Exercise instructions: Output only the lines below that start at the line containing "The challenges facing" and end at the line containing "1. **Market Analysis**: Understanding", with both ends kept.

Stored items
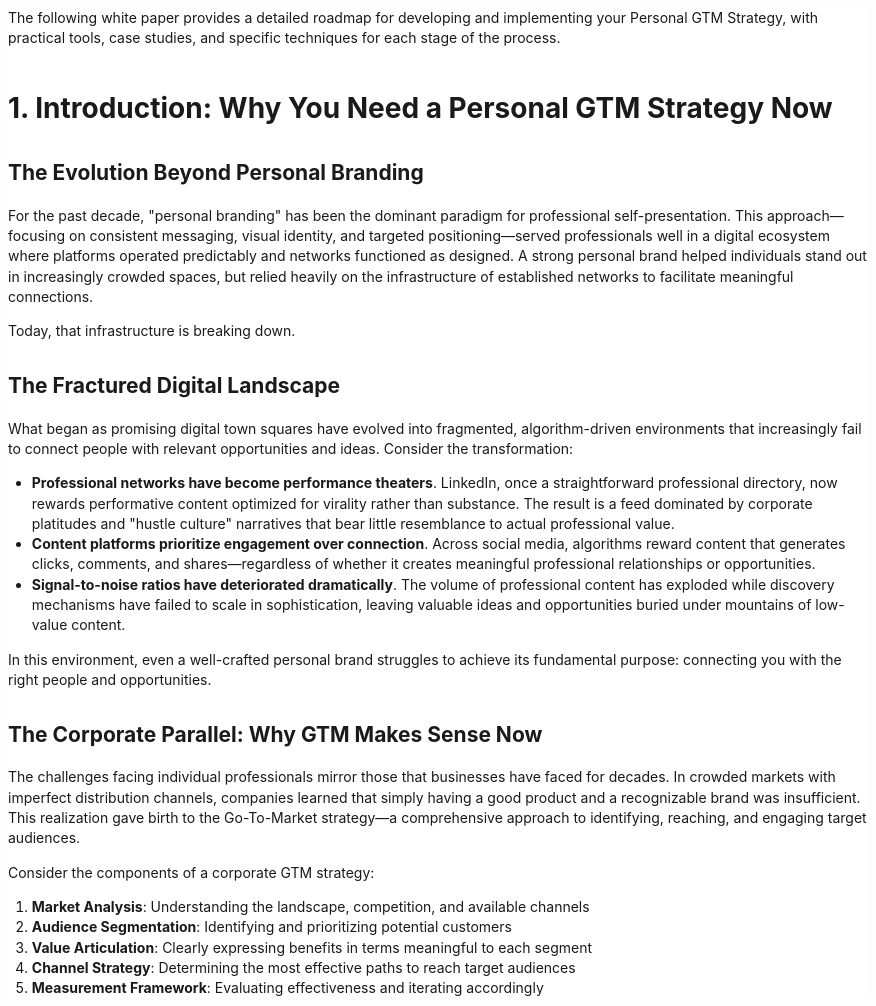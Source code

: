 The following white paper provides a detailed roadmap for developing and implementing your Personal GTM Strategy, with practical tools, case studies, and specific techniques for each stage of the process.

# 1. Introduction: Why You Need a Personal GTM Strategy Now

## The Evolution Beyond Personal Branding

For the past decade, "personal branding" has been the dominant paradigm for professional self-presentation. This approach—focusing on consistent messaging, visual identity, and targeted positioning—served professionals well in a digital ecosystem where platforms operated predictably and networks functioned as designed. A strong personal brand helped individuals stand out in increasingly crowded spaces, but relied heavily on the infrastructure of established networks to facilitate meaningful connections.

Today, that infrastructure is breaking down.

## The Fractured Digital Landscape

What began as promising digital town squares have evolved into fragmented, algorithm-driven environments that increasingly fail to connect people with relevant opportunities and ideas. Consider the transformation:

- **Professional networks have become performance theaters**. LinkedIn, once a straightforward professional directory, now rewards performative content optimized for virality rather than substance. The result is a feed dominated by corporate platitudes and "hustle culture" narratives that bear little resemblance to actual professional value.
- **Content platforms prioritize engagement over connection**. Across social media, algorithms reward content that generates clicks, comments, and shares—regardless of whether it creates meaningful professional relationships or opportunities.
- **Signal-to-noise ratios have deteriorated dramatically**. The volume of professional content has exploded while discovery mechanisms have failed to scale in sophistication, leaving valuable ideas and opportunities buried under mountains of low-value content.

In this environment, even a well-crafted personal brand struggles to achieve its fundamental purpose: connecting you with the right people and opportunities.

## The Corporate Parallel: Why GTM Makes Sense Now

The challenges facing individual professionals mirror those that businesses have faced for decades. In crowded markets with imperfect distribution channels, companies learned that simply having a good product and a recognizable brand was insufficient. This realization gave birth to the Go-To-Market strategy—a comprehensive approach to identifying, reaching, and engaging target audiences.

Consider the components of a corporate GTM strategy:

1. **Market Analysis**: Understanding the landscape, competition, and available channels
2. **Audience Segmentation**: Identifying and prioritizing potential customers
3. **Value Articulation**: Clearly expressing benefits in terms meaningful to each segment
4. **Channel Strategy**: Determining the most effective paths to reach target audiences
5. **Measurement Framework**: Evaluating effectiveness and iterating accordingly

Written answer:
The challenges facing individual professionals mirror those that businesses have faced for decades. In crowded markets with imperfect distribution channels, companies learned that simply having a good product and a recognizable brand was insufficient. This realization gave birth to the Go-To-Market strategy—a comprehensive approach to identifying, reaching, and engaging target audiences.

Consider the components of a corporate GTM strategy:

1. **Market Analysis**: Understanding the landscape, competition, and available channels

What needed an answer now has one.